Confiamos na justiça criminal porque ela possui um "procedimento imparcial" baseado na "presunção de inocência"que foi desenhado para ser epistemicamente mais confiável do que o julgamento pessoal. Todavia, diz Jeff McMahan, tal procedimento não existe quando temos de avaliar a decisão de ir à guerra. "Não existem mecanismos institucionais ou procedurais capazes de assegurar as considerações morais ou até mesmo de levar em consideração as restrições morais na hora de iniciar uma guerra".
Aqui um ponto interessante para quem estuda cosmopolitismo institucionalista. Jeff McMahan entende que o argumento do compromisso institucional teria uma força maior se existissem procedimentos institucionais governando o uso da força. Se existissem instituições e procedimentos poderíamos criar uma base de confiança em que a decisão de ir à guerra seria moralmente acertada.

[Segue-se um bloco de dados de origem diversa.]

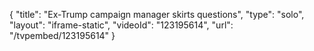 {
    "title": "Ex-Trump campaign manager skirts questions",
    "type": "solo",
    "layout": "iframe-static",
    "videoId": "123195614",
    "url": "\/tvpembed\/123195614"
}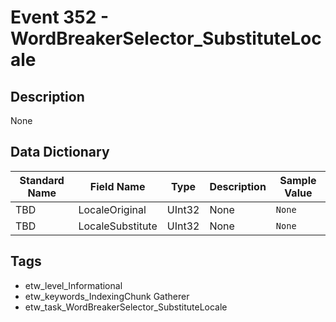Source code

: # Event 352 - WordBreakerSelector_SubstituteLocale

## Description
None

## Data Dictionary
|Standard Name|Field Name|Type|Description|Sample Value|
|---|---|---|---|---|
|TBD|LocaleOriginal|UInt32|None|`None`|
|TBD|LocaleSubstitute|UInt32|None|`None`|

## Tags
* etw_level_Informational
* etw_keywords_IndexingChunk Gatherer
* etw_task_WordBreakerSelector_SubstituteLocale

III. A justificação subjetiva ou Argumento Epistemológico da DIMC.
Um dos fundamentos da DIMC é a alegação de que seria muito difícil ao combatente comum determinar se a guerra que ele é ordenado a lutar é justa ou injusta. Ele não tem condições de avaliar os fatos, pois seus meios de prova são escassos e ainda pode vir a sofrer manipulação do seu julgamento pelas autoridades políticas. O combatente não tem conhecimento de filosofia moral, têm pouca oportunidade de tempo para fazer reflexões, sendo assim, se suas autoridades legitimamente constituídas o ordenarem ir à guerra, diz Jeff McMahan, seria perfeitamente plausível para ele declinar de seu julgamento e confiar nos seus comandantes e autoridades políticas.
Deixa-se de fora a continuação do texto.